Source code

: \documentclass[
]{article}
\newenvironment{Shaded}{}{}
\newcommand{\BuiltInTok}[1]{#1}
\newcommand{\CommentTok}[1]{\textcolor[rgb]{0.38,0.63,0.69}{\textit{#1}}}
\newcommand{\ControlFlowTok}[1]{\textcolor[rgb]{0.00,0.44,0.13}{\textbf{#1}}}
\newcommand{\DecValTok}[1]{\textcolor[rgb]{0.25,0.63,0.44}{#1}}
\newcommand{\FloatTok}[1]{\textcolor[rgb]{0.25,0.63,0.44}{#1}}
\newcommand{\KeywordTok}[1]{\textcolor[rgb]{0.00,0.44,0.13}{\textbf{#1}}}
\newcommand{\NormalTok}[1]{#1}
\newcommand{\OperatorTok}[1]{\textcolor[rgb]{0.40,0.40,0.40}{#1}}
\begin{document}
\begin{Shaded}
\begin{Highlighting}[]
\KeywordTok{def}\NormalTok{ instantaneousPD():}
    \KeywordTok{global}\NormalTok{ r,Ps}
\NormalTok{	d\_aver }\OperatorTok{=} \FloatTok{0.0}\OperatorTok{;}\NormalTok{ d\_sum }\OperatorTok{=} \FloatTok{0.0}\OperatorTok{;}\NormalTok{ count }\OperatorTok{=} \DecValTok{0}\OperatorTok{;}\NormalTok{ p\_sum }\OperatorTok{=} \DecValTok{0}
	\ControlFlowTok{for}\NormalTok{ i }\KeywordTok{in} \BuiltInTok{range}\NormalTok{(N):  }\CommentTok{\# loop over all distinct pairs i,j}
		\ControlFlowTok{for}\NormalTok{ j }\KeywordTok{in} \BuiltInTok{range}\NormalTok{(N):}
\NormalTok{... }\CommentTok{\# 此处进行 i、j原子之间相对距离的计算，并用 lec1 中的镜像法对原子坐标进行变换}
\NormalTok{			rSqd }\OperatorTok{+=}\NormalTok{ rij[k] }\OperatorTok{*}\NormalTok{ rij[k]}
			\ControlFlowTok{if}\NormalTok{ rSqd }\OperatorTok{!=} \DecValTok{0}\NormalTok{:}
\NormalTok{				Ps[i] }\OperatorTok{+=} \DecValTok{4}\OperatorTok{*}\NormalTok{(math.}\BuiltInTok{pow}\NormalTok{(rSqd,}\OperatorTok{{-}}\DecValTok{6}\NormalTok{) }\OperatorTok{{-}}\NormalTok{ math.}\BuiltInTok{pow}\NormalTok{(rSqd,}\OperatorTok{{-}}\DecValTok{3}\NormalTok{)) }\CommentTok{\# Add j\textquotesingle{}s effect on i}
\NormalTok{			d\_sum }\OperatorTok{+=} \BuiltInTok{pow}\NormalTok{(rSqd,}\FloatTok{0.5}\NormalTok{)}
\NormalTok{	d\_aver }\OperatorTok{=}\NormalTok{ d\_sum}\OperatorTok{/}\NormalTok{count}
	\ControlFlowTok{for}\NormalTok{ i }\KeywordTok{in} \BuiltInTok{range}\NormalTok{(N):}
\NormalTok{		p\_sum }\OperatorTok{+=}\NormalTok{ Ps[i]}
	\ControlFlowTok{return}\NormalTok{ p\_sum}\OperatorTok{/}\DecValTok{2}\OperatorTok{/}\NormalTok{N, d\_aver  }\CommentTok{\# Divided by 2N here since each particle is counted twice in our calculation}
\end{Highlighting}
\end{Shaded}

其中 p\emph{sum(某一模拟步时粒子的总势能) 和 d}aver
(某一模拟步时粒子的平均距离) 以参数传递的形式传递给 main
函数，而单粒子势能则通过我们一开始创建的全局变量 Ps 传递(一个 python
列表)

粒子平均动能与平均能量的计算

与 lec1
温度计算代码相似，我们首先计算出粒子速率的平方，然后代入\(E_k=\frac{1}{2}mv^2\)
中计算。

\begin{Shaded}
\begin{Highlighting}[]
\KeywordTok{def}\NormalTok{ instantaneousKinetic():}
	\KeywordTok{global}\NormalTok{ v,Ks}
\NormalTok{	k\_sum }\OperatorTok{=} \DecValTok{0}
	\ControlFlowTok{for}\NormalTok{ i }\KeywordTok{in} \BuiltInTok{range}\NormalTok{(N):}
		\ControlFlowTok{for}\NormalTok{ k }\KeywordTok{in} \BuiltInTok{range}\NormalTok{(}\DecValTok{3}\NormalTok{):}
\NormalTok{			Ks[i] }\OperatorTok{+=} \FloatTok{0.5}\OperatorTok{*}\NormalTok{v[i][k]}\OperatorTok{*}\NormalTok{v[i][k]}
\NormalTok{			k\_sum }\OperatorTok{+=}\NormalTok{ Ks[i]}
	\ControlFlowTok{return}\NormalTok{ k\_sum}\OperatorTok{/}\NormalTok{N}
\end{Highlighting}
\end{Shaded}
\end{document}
• • • •
→ EXERCISE DIRECTIONS
Repeat the data. Keep every word the same.

→ RESULT OF THE TASK
Source code

: \documentclass[
]{article}
\newenvironment{Shaded}{}{}
\newcommand{\BuiltInTok}[1]{#1}
\newcommand{\CommentTok}[1]{\textcolor[rgb]{0.38,0.63,0.69}{\textit{#1}}}
\newcommand{\ControlFlowTok}[1]{\textcolor[rgb]{0.00,0.44,0.13}{\textbf{#1}}}
\newcommand{\DecValTok}[1]{\textcolor[rgb]{0.25,0.63,0.44}{#1}}
\newcommand{\FloatTok}[1]{\textcolor[rgb]{0.25,0.63,0.44}{#1}}
\newcommand{\KeywordTok}[1]{\textcolor[rgb]{0.00,0.44,0.13}{\textbf{#1}}}
\newcommand{\NormalTok}[1]{#1}
\newcommand{\OperatorTok}[1]{\textcolor[rgb]{0.40,0.40,0.40}{#1}}
\begin{document}
\begin{Shaded}
\begin{Highlighting}[]
\KeywordTok{def}\NormalTok{ instantaneousPD():}
    \KeywordTok{global}\NormalTok{ r,Ps}
\NormalTok{	d\_aver }\OperatorTok{=} \FloatTok{0.0}\OperatorTok{;}\NormalTok{ d\_sum }\OperatorTok{=} \FloatTok{0.0}\OperatorTok{;}\NormalTok{ count }\OperatorTok{=} \DecValTok{0}\OperatorTok{;}\NormalTok{ p\_sum }\OperatorTok{=} \DecValTok{0}
	\ControlFlowTok{for}\NormalTok{ i }\KeywordTok{in} \BuiltInTok{range}\NormalTok{(N):  }\CommentTok{\# loop over all distinct pairs i,j}
		\ControlFlowTok{for}\NormalTok{ j }\KeywordTok{in} \BuiltInTok{range}\NormalTok{(N):}
\NormalTok{... }\CommentTok{\# 此处进行 i、j原子之间相对距离的计算，并用 lec1 中的镜像法对原子坐标进行变换}
\NormalTok{			rSqd }\OperatorTok{+=}\NormalTok{ rij[k] }\OperatorTok{*}\NormalTok{ rij[k]}
			\ControlFlowTok{if}\NormalTok{ rSqd }\OperatorTok{!=} \DecValTok{0}\NormalTok{:}
\NormalTok{				Ps[i] }\OperatorTok{+=} \DecValTok{4}\OperatorTok{*}\NormalTok{(math.}\BuiltInTok{pow}\NormalTok{(rSqd,}\OperatorTok{{-}}\DecValTok{6}\NormalTok{) }\OperatorTok{{-}}\NormalTok{ math.}\BuiltInTok{pow}\NormalTok{(rSqd,}\OperatorTok{{-}}\DecValTok{3}\NormalTok{)) }\CommentTok{\# Add j\textquotesingle{}s effect on i}
\NormalTok{			d\_sum }\OperatorTok{+=} \BuiltInTok{pow}\NormalTok{(rSqd,}\FloatTok{0.5}\NormalTok{)}
\NormalTok{	d\_aver }\OperatorTok{=}\NormalTok{ d\_sum}\OperatorTok{/}\NormalTok{count}
	\ControlFlowTok{for}\NormalTok{ i }\KeywordTok{in} \BuiltInTok{range}\NormalTok{(N):}
\NormalTok{		p\_sum }\OperatorTok{+=}\NormalTok{ Ps[i]}
	\ControlFlowTok{return}\NormalTok{ p\_sum}\OperatorTok{/}\DecValTok{2}\OperatorTok{/}\NormalTok{N, d\_aver  }\CommentTok{\# Divided by 2N here since each particle is counted twice in our calculation}
\end{Highlighting}
\end{Shaded}

其中 p\emph{sum(某一模拟步时粒子的总势能) 和 d}aver
(某一模拟步时粒子的平均距离) 以参数传递的形式传递给 main
函数，而单粒子势能则通过我们一开始创建的全局变量 Ps 传递(一个 python
列表)

粒子平均动能与平均能量的计算

与 lec1
温度计算代码相似，我们首先计算出粒子速率的平方，然后代入\(E_k=\frac{1}{2}mv^2\)
中计算。

\begin{Shaded}
\begin{Highlighting}[]
\KeywordTok{def}\NormalTok{ instantaneousKinetic():}
	\KeywordTok{global}\NormalTok{ v,Ks}
\NormalTok{	k\_sum }\OperatorTok{=} \DecValTok{0}
	\ControlFlowTok{for}\NormalTok{ i }\KeywordTok{in} \BuiltInTok{range}\NormalTok{(N):}
		\ControlFlowTok{for}\NormalTok{ k }\KeywordTok{in} \BuiltInTok{range}\NormalTok{(}\DecValTok{3}\NormalTok{):}
\NormalTok{			Ks[i] }\OperatorTok{+=} \FloatTok{0.5}\OperatorTok{*}\NormalTok{v[i][k]}\OperatorTok{*}\NormalTok{v[i][k]}
\NormalTok{			k\_sum }\OperatorTok{+=}\NormalTok{ Ks[i]}
	\ControlFlowTok{return}\NormalTok{ k\_sum}\OperatorTok{/}\NormalTok{N}
\end{Highlighting}
\end{Shaded}
\end{document}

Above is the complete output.